» YOUR OBJECTIVE
Copy each line below that includes "initial".

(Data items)
- - - - - - -
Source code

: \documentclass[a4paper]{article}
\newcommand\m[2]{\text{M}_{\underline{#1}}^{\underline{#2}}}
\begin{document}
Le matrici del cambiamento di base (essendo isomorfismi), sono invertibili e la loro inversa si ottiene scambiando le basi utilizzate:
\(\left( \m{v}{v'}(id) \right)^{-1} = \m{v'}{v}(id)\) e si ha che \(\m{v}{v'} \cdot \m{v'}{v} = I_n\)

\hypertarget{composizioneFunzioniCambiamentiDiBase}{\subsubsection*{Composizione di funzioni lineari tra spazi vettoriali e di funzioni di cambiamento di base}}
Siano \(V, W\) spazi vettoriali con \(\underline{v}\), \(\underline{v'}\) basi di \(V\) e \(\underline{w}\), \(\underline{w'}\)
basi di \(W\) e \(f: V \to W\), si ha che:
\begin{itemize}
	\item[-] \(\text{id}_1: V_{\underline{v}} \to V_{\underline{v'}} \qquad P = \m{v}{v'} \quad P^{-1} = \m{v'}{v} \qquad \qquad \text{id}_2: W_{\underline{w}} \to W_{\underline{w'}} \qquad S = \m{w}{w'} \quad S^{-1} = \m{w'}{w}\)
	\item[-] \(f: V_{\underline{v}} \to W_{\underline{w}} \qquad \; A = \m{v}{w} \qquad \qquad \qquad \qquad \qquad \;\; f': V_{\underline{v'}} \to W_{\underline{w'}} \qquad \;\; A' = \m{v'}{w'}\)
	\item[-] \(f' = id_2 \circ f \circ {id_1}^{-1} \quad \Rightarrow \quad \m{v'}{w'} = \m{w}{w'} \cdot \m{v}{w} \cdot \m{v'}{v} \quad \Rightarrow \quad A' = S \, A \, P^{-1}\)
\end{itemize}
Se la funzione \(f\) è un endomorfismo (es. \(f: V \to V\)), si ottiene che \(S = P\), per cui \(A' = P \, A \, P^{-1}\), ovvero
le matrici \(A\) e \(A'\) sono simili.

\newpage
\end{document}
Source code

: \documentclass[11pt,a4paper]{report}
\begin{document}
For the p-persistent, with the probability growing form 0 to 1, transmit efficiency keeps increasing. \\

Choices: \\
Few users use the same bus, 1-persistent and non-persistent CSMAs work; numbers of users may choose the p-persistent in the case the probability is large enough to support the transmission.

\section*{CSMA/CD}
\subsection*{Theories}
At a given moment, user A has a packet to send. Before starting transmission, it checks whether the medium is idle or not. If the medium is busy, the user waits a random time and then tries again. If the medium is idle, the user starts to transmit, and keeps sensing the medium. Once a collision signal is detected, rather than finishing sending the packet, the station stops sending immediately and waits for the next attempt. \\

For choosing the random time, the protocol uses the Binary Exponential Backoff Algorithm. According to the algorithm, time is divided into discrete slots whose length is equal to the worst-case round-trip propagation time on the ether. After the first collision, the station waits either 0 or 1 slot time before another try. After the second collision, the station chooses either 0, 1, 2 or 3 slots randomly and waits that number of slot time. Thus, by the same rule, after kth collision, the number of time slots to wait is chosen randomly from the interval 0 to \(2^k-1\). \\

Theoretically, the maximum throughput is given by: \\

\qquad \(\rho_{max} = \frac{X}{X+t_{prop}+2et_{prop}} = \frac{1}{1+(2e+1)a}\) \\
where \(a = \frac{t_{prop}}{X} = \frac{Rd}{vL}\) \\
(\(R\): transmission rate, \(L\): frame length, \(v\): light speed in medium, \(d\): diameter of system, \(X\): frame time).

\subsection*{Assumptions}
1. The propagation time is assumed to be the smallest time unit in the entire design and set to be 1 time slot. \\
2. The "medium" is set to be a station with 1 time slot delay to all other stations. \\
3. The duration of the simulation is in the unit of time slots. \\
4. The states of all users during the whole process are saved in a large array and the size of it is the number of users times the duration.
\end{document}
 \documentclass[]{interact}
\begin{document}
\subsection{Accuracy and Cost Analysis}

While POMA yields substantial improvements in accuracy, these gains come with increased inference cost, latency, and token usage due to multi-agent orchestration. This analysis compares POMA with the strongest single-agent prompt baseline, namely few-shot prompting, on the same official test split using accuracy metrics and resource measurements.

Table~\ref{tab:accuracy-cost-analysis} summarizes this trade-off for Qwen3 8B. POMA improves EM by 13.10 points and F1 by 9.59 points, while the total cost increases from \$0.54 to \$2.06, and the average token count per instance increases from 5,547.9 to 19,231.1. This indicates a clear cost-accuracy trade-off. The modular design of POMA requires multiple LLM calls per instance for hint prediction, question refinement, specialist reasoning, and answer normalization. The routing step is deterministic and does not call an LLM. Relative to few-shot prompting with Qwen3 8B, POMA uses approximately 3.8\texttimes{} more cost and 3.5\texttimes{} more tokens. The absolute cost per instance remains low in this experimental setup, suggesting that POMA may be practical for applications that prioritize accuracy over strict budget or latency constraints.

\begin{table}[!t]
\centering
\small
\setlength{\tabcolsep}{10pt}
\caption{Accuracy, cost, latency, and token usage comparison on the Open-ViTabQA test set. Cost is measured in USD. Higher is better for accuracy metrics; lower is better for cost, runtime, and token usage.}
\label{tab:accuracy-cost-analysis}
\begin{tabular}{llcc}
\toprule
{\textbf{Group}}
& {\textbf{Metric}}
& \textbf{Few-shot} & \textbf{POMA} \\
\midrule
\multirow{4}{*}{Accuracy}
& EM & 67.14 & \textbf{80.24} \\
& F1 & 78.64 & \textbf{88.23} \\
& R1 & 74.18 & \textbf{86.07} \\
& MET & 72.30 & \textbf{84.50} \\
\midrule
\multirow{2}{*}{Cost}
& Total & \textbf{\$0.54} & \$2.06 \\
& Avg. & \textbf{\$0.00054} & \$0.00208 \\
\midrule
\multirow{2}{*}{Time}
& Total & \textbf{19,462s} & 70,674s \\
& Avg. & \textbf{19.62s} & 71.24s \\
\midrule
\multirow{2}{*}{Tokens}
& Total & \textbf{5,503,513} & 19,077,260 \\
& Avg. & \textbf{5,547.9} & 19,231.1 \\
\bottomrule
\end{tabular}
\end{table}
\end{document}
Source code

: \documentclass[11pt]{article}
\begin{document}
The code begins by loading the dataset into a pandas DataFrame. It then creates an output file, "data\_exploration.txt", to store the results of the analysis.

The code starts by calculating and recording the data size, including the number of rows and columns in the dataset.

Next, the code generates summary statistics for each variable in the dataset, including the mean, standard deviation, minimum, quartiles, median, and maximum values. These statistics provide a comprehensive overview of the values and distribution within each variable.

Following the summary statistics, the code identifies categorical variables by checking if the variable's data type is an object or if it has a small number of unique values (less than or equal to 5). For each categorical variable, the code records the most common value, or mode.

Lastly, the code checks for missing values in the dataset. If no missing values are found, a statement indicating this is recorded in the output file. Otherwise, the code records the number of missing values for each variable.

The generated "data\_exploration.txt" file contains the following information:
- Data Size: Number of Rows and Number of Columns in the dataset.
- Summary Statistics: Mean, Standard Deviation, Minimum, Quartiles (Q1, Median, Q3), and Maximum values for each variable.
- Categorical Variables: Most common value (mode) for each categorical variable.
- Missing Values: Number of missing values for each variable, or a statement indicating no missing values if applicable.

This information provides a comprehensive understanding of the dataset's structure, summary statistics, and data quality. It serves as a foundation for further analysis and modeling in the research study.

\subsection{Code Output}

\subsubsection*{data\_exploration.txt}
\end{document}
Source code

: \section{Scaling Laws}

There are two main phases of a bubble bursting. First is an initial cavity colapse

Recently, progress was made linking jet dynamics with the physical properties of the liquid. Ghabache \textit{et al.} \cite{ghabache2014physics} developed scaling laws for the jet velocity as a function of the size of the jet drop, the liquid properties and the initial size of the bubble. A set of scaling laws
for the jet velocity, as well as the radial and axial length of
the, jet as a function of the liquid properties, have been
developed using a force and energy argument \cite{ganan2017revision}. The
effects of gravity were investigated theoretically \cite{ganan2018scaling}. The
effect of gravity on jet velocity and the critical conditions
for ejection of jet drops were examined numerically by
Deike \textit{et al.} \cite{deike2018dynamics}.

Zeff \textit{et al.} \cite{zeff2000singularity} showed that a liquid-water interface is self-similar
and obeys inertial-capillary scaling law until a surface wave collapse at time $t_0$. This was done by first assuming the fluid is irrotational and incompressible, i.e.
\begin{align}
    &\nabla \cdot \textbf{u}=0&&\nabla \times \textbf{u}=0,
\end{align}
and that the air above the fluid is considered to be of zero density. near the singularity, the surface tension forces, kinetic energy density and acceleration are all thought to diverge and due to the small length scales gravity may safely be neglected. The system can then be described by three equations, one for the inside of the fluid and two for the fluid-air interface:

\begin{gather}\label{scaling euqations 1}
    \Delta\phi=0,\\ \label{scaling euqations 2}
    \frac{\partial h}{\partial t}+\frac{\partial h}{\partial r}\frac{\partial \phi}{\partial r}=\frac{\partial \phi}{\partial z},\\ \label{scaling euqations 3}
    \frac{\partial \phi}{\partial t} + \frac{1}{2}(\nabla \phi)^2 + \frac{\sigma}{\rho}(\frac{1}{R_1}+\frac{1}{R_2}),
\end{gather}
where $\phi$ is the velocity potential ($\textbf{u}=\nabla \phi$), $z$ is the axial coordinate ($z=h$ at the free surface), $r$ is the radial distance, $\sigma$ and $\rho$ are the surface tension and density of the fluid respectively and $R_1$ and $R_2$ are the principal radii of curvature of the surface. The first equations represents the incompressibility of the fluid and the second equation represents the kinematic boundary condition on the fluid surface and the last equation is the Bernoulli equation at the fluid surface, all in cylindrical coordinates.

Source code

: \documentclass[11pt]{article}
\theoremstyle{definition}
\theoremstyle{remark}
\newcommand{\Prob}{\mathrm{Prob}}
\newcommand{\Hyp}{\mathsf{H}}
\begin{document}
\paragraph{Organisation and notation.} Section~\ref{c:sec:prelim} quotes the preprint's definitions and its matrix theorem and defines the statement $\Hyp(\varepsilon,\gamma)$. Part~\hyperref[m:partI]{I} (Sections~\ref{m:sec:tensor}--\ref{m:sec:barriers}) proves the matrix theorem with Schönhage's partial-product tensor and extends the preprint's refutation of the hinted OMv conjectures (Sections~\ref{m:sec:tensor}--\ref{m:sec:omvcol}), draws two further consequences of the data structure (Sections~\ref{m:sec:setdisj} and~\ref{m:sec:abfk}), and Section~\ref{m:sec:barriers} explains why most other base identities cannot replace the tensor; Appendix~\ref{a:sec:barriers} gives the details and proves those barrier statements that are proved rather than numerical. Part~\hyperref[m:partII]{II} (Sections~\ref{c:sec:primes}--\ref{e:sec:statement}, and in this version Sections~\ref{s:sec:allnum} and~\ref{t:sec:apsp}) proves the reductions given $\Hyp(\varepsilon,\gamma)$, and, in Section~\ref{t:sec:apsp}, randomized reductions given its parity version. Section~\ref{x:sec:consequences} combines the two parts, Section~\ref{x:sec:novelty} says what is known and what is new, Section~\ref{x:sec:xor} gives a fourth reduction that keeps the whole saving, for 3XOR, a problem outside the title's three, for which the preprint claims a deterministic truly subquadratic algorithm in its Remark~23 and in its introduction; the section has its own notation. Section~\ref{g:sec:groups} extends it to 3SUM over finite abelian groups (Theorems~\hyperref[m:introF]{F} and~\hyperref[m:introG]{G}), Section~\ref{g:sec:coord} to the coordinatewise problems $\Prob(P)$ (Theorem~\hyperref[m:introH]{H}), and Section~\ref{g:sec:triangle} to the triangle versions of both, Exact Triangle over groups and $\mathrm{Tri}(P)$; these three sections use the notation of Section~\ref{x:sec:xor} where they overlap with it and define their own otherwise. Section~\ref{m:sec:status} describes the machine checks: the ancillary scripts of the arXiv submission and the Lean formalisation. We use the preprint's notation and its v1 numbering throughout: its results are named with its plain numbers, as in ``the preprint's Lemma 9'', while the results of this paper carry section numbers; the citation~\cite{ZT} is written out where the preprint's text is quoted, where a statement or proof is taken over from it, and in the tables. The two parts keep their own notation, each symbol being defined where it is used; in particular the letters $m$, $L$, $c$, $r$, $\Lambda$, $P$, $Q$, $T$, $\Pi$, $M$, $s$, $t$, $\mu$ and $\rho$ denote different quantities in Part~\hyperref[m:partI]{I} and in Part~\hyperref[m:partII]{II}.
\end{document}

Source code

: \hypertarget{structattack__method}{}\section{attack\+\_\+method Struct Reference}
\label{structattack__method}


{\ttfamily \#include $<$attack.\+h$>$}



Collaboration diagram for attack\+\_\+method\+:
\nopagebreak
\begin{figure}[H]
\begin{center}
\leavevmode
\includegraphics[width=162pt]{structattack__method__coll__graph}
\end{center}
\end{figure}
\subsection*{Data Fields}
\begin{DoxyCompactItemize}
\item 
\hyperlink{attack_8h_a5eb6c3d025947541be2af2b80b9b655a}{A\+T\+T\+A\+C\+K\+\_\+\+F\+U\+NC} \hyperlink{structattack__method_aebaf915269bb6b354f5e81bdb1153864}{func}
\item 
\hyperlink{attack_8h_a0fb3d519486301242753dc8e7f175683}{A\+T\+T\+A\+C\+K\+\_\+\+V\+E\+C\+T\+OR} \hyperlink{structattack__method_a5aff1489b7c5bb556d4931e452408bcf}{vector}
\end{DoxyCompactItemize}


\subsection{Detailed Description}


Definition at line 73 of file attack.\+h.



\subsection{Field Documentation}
- - - - - - -
» WRITTEN ANSWER
There are two main phases of a bubble bursting. First is an initial cavity colapse
Recently, progress was made linking jet dynamics with the physical properties of the liquid. Ghabache \textit{et al.} \cite{ghabache2014physics} developed scaling laws for the jet velocity as a function of the size of the jet drop, the liquid properties and the initial size of the bubble. A set of scaling laws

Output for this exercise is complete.